Comment convaincre les automobilistes de renoncer à leur voiture pour emprunter les transports publics? La 10e édition de l’Observatoire de la mobilité tente de répondre à cette question, en auscultant les choix de déplacements dans les villes de plus de 20.000 habitants. L’enquête menée par l’Ifop pour l’UTP met en évidence les principaux critères de choix: sécurité (pour 78% des sondés) et rapidité (77%), devant le coût (69%). Un trio de tête qui profite encore largement à la voiture, utilisée par 51% des personnes interrogées dans leurs déplacements des 12 derniers mois, contre 35% pour les transports publics et 47% pour les modes actifs. Premier enseignement: la tarification à elle seule n’est pas un levier suffisant.
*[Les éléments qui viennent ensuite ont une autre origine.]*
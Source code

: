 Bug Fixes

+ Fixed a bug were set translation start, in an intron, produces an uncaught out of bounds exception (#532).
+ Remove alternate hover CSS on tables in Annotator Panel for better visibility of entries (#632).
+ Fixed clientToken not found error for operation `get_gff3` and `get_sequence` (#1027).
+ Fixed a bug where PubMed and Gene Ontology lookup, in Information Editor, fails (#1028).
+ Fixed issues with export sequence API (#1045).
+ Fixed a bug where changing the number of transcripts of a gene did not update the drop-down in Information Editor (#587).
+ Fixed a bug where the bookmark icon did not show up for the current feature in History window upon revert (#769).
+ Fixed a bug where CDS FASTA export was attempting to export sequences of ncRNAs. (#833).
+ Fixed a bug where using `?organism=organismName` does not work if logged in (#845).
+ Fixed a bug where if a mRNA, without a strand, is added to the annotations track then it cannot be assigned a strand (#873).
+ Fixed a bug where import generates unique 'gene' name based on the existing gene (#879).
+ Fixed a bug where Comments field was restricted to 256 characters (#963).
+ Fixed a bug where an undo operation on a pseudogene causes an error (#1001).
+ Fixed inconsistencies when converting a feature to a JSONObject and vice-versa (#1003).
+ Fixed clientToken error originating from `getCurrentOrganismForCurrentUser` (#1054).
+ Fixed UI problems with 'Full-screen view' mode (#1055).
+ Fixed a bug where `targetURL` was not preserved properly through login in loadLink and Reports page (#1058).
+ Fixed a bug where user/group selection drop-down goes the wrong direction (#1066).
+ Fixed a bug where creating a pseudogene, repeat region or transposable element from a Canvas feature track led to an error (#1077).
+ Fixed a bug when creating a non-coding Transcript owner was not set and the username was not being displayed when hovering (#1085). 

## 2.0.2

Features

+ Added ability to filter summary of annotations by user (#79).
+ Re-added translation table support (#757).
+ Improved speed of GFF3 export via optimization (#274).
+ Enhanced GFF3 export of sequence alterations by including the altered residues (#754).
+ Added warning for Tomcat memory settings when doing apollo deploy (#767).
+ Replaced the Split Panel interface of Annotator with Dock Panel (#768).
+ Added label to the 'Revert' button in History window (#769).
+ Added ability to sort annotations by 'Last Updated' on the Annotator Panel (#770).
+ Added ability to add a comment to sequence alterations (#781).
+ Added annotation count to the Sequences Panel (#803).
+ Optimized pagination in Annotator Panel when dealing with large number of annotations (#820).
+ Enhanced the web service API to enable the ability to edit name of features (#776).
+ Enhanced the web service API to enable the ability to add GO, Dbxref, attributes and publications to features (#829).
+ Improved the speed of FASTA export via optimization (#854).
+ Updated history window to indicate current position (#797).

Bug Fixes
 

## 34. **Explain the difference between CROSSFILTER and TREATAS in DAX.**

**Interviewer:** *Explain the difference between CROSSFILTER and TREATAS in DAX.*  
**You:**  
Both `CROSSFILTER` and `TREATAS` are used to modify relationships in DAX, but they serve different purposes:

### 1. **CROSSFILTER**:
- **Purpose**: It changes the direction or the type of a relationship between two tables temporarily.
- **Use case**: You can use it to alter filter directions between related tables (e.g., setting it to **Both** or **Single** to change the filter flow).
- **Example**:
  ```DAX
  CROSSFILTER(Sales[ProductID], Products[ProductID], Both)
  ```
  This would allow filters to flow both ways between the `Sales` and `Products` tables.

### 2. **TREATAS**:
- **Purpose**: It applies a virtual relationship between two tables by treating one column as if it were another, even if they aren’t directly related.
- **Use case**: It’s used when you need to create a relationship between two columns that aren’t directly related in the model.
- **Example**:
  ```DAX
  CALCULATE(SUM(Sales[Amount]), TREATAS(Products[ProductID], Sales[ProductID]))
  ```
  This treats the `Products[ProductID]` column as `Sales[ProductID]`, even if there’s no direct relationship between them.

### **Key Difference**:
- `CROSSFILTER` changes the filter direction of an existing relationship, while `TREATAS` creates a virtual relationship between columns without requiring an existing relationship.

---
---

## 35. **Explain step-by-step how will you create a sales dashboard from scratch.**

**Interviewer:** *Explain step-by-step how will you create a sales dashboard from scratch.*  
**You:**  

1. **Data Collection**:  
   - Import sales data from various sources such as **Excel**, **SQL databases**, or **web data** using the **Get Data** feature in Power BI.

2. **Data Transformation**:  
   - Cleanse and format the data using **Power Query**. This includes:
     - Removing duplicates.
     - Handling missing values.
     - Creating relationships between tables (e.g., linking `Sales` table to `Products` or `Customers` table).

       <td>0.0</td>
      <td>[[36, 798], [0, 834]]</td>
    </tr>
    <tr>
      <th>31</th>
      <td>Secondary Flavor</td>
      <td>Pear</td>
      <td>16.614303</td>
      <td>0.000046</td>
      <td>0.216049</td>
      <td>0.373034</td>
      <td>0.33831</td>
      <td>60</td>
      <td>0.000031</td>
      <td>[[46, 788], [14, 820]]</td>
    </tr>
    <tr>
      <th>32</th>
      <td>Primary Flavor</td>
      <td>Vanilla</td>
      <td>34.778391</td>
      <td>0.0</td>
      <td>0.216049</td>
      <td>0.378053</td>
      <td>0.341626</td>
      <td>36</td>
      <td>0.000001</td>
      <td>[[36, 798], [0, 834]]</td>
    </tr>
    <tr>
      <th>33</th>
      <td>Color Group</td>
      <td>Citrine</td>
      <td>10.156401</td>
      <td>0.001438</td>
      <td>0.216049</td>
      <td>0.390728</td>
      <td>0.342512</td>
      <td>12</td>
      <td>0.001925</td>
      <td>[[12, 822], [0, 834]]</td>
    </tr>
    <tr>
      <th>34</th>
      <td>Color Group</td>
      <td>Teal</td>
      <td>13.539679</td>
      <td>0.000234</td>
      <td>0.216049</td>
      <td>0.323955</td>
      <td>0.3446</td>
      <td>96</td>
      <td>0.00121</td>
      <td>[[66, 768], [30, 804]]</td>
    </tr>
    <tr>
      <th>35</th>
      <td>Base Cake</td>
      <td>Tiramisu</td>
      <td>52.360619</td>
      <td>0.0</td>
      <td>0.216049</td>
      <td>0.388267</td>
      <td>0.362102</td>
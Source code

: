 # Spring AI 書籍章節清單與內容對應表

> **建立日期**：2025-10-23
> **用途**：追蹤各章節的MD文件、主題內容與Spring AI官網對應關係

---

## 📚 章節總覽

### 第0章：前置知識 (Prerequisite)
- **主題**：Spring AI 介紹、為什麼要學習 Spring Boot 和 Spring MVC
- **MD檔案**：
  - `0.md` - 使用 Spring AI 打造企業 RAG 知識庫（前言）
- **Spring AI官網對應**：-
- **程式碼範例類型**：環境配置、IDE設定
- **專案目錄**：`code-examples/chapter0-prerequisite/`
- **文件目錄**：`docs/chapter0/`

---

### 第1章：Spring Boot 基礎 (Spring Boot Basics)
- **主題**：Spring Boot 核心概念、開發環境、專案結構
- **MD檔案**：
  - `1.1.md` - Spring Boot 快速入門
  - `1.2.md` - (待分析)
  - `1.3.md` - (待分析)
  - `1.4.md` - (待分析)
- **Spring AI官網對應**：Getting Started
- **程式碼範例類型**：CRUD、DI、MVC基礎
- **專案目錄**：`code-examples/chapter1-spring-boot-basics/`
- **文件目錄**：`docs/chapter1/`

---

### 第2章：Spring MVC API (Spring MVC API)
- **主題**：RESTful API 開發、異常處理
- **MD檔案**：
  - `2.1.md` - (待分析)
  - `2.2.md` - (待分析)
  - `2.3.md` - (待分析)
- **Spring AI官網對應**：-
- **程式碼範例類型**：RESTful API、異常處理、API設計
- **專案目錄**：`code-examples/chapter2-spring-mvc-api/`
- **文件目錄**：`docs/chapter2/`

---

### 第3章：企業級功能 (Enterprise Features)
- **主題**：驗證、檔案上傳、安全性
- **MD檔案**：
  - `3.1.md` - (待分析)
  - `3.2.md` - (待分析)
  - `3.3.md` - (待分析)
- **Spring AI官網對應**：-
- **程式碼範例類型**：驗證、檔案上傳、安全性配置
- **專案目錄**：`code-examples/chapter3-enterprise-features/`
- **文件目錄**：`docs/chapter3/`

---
Autre enseignement de l’étude: pour attirer les non-utilisateurs des transports publics, l’accès au réseau est déterminant, et la présence d’un mode lourd plus attractive que celle d’une ligne de bus. D’où la pertinence des Services express régionaux métropolitains (SERM) que le Chef de l’Etat veut développer. Mais les 700 M€ annoncés pour 13 projets ne suffiront pas à créer le choc d’offre attendu par les AOM et les opérateurs, qui demandent 500 M€ de soutien annuel aux transports urbains. Le protocole d’accord financier signé le 26 septembre entre l’Etat et la région Ile-de-France fait figure de modèle à suivre, en particulier sur l’augmentation du versement mobilité. A supposer que ce qui fonctionne à Paris et en petite couronne puisse être dupliqué partout ailleurs…
Toute la difficulté consiste à aller chercher des usagers en dehors des centres des grandes métropoles, où «les transports en commun représentent seulement 11% du total des kilomètres effectués», souligne Thierry Mallet, président de Transdev. «Plus de 20% des automobilistes se déclarent non-dépendants de la voiture», relève quant à elle Marie-Ange Debon, présidente de l’UTP et de Keolis. Ces automobilistes-là seraient donc prêts à se convertir aux transports publics? Pas si sûr: une autre étude, rendue publique par Transdev la semaine dernière, montre notamment que dans les périphéries urbaines, le vélo progresse alors que les bus et les cars perdent des passagers… la solution, pour les transports publics, consiste peut-être à intégrer la voiture, ou plus précisément ses usages partagés, covoiturage quotidien et autopartage, comme le rappelle Marc Delayer, président du GIE Objectif Transport public.
Le covoiturage du quotidien fait d’ailleurs déjà partie des politiques publiques de mobilité, et peut même répondre à des besoins de rabattement. La distance aux arrêts, au départ comme à l’arrivée, fait d’ailleurs partie des principaux freins cités à l’utilisation des transports publics, pour 42% des automobilistes, avec le temps de trajet (46%) et les contraintes horaires (39%). Selon l’étude Ifop réalisée pour l’UTP, le contexte d’inflation, de crise énergétique et d’urgence climatique pourrait pousser 35% des automobilistes à envisager le report modal. A fortiori en cas d’amélioration de l’offre de transports publics (52%) ou d’alourdissement des contraintes à la circulation automobile (47%). Et si l’on combine les deux, le potentiel grimpe à 63%.